2.1. La territorialité transfrontalière, construction idéelle
L’analyse empirique permet de mettre en évidence deux formes d’appropriation idéelle liées toutes deux à la concrétisation du projet RMPT.
2.1.1. Un attachement affectif à l’espace transfrontalier ?
Tout d’abord, l’appropriation idéelle se manifeste chez certains experts qui associent l’espace transfrontalier aux pratiques quotidiennes de ses habitants-‐citoyens. Plus précisément, ils émettent le vœu, à travers le questionnaire Delphi, que le projet politique RMPT véhicule sur le long terme (2030) un sentiment d’appropriation de l’espace chez ses citoyens.
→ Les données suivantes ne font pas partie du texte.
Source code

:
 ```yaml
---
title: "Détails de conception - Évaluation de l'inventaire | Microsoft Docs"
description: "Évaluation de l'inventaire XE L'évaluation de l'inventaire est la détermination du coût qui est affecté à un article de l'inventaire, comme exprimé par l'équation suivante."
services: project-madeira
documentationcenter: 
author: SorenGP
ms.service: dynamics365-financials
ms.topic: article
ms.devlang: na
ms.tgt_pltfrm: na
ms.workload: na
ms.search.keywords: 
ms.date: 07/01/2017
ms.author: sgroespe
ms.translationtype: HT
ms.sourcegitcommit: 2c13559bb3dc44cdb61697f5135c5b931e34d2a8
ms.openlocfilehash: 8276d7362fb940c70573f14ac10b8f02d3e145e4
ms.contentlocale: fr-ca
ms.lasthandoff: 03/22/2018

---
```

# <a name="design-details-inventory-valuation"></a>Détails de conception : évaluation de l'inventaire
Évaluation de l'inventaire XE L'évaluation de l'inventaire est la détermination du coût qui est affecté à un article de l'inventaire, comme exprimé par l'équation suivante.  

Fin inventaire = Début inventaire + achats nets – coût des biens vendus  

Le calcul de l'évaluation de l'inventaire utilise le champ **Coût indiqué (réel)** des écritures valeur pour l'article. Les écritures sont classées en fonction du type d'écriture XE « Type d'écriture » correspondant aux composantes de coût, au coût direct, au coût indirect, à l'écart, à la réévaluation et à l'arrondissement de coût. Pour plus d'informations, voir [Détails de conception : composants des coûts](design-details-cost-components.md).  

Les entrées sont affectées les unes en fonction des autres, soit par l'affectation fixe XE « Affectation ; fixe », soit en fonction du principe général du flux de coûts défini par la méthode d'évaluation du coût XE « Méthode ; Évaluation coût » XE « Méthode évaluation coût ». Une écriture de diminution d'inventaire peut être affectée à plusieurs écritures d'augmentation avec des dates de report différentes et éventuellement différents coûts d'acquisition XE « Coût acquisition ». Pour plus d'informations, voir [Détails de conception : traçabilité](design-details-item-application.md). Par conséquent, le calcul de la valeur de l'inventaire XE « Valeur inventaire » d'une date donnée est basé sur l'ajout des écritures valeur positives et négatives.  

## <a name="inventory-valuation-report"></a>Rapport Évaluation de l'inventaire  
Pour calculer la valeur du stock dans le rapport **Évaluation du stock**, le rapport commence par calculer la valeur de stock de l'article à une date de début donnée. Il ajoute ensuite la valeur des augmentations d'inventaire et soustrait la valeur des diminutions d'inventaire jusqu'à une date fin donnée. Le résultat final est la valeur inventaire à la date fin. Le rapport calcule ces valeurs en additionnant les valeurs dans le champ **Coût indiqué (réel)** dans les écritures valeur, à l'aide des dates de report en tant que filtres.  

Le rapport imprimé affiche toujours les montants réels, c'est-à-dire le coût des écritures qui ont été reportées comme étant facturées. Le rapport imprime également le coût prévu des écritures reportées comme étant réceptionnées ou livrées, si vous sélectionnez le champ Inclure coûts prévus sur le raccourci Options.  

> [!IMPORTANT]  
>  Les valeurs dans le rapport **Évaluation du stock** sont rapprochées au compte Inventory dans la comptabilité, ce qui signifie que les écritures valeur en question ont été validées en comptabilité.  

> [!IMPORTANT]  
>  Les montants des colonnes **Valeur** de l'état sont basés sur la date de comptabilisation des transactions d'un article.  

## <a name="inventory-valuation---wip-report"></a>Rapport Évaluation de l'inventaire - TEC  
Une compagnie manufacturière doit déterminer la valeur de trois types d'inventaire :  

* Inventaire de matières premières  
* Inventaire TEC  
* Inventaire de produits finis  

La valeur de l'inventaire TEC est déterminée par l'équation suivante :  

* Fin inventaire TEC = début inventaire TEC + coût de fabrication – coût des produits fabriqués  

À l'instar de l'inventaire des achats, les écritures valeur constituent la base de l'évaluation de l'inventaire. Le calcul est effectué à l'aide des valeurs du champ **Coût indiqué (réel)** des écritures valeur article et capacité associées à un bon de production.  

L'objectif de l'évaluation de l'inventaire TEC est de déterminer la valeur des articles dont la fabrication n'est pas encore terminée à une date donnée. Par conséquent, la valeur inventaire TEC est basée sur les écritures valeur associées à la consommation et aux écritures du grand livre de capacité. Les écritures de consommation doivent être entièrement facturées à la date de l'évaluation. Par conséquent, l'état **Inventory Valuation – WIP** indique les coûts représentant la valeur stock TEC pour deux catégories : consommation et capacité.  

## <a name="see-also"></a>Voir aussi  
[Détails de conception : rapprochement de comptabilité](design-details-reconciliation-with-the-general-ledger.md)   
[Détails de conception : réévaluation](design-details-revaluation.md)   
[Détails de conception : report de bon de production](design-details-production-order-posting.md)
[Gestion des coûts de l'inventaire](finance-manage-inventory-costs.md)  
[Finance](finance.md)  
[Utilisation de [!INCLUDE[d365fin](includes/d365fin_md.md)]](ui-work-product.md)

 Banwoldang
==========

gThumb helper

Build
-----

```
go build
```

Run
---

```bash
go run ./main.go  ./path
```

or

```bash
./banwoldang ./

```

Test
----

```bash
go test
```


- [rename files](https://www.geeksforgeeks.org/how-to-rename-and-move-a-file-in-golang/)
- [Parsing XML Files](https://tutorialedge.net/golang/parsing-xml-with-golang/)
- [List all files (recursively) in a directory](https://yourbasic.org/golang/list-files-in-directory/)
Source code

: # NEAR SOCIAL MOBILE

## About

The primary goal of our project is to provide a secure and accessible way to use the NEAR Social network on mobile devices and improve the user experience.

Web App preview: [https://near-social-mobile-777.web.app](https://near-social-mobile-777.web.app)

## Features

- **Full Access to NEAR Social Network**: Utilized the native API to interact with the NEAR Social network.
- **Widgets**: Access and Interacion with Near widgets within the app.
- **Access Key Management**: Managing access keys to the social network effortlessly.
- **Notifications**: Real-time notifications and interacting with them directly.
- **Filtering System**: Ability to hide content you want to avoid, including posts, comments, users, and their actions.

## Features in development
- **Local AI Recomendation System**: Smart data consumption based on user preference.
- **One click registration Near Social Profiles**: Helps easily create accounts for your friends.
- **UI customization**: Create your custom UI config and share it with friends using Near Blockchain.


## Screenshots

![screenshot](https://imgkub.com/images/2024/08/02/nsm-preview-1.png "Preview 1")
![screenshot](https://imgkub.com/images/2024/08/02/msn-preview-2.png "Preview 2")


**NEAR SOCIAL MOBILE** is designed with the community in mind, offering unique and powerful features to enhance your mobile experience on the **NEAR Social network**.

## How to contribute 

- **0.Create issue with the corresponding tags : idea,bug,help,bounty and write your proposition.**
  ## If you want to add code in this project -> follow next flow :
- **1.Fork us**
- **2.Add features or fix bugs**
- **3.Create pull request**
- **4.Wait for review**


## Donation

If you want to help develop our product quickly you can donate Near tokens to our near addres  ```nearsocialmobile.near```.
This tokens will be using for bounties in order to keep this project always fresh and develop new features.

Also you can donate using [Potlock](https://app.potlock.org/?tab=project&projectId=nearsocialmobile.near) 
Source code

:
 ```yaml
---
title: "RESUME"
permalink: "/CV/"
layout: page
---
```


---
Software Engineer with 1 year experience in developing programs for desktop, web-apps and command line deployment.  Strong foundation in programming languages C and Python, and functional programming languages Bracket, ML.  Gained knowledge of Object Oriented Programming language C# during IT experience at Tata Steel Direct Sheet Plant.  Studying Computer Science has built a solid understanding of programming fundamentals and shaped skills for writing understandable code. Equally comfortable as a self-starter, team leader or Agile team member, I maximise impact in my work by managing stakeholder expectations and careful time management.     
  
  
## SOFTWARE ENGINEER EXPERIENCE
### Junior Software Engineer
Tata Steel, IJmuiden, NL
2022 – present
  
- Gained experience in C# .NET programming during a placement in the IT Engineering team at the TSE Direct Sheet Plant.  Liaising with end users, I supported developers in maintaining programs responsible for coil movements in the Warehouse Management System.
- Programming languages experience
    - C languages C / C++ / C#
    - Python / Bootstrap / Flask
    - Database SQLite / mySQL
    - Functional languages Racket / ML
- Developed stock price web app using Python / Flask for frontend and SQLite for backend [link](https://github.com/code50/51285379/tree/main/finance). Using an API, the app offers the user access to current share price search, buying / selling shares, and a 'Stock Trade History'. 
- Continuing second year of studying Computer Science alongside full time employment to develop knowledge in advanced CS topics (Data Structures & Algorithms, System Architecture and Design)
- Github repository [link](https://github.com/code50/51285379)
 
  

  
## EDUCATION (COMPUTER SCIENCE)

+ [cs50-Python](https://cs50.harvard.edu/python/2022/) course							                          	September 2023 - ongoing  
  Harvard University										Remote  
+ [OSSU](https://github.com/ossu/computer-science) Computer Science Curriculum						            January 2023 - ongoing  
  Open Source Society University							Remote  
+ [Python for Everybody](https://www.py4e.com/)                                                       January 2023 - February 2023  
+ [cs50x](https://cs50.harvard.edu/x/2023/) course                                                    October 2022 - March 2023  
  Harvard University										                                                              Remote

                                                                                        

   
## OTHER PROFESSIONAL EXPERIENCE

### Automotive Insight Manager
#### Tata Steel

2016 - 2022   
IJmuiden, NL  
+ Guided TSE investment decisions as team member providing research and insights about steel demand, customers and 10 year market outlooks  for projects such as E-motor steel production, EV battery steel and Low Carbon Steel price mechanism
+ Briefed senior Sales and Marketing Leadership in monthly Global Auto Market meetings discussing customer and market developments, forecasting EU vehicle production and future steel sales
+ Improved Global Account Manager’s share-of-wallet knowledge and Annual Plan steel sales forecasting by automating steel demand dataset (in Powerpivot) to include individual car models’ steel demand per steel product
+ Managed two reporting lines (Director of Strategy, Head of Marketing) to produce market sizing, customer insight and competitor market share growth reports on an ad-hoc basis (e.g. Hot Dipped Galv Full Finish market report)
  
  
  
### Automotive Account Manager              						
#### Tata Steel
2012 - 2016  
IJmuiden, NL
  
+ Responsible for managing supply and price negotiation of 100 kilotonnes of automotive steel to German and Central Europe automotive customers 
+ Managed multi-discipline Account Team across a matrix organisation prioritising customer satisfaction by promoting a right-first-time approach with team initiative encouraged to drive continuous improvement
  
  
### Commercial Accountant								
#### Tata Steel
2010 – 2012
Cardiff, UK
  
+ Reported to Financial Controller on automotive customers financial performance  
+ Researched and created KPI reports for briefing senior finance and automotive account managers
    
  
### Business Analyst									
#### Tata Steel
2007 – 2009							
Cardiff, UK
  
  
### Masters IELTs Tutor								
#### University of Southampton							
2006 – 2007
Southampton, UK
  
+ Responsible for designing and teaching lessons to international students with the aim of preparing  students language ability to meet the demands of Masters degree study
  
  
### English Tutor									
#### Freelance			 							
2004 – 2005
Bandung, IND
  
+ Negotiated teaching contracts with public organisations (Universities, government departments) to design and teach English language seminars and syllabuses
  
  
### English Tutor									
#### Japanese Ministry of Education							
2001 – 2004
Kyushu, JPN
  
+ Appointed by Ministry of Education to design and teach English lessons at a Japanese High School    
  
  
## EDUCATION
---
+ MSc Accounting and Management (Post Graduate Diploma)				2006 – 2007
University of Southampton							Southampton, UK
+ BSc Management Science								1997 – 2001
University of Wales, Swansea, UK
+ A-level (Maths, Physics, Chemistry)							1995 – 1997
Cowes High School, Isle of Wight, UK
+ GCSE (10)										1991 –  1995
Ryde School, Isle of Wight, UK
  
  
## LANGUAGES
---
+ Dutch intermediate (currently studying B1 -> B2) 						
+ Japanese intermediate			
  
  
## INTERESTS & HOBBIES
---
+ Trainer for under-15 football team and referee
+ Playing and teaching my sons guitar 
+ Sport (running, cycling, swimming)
« La Grande région comme championne de la coopération transfrontalière en Europe qui aura réussi une intégration politique, économique et sociale exemplaire. Emergence du sentiment d'une identité de destin des citoyens de la Grande région » (commentaire sur la vision de la GR à l’horizon 2030).
« Die großen Städte sind die wichtigsten Motoren der Entwicklung der Großregion. Die lokalen Experten kennen sich gut und kooperieren permanent auf der Projektebene. Die Bevölkerung wird kontinuierlich über die Fortschritte informiert und identifiziert sich zunehmend mit der Großregion » (commentaire sur la vision de la GR à l’horizon 2030). « Deutsch-‐ und Französischunterrichtpflicht ab Kindergarten in allen Etagen der schulischen und beruflichen Ausbildung -‐ Nur die Sprache wird die Verschmelzung unserer Großregion fördern. Das Erreichen eines WIR Gefühls kann nicht allein der Wirtschaft aufgebürdet werden. Gelingt dies, dann könnte auch eine " Großregion " in 20 Jahren Wirklichkeit werden » (commentaire sur la vision de la GR à l’horizon 2030). « Vollkommen integrierte Märkte -‐ auch Arbeitsmarkt; komplett 3-‐sprachige Bevölkerung, Beginn einer eigenen Identität » (commentaire sur la vision de la GR à l’horizon 2030).
« Eine selbstbewusste, von den anderen Regionen mit Respekt wahrgenommene Region in einem größer gewordenen Europa, in der die Menschen mit Stolz miteinander leben
und arbeiten, ohne sich darüber bewusst zu sein, in welchem Staat sie gerade sind » (commentaire sur la vision de la GR à l’horizon 2030).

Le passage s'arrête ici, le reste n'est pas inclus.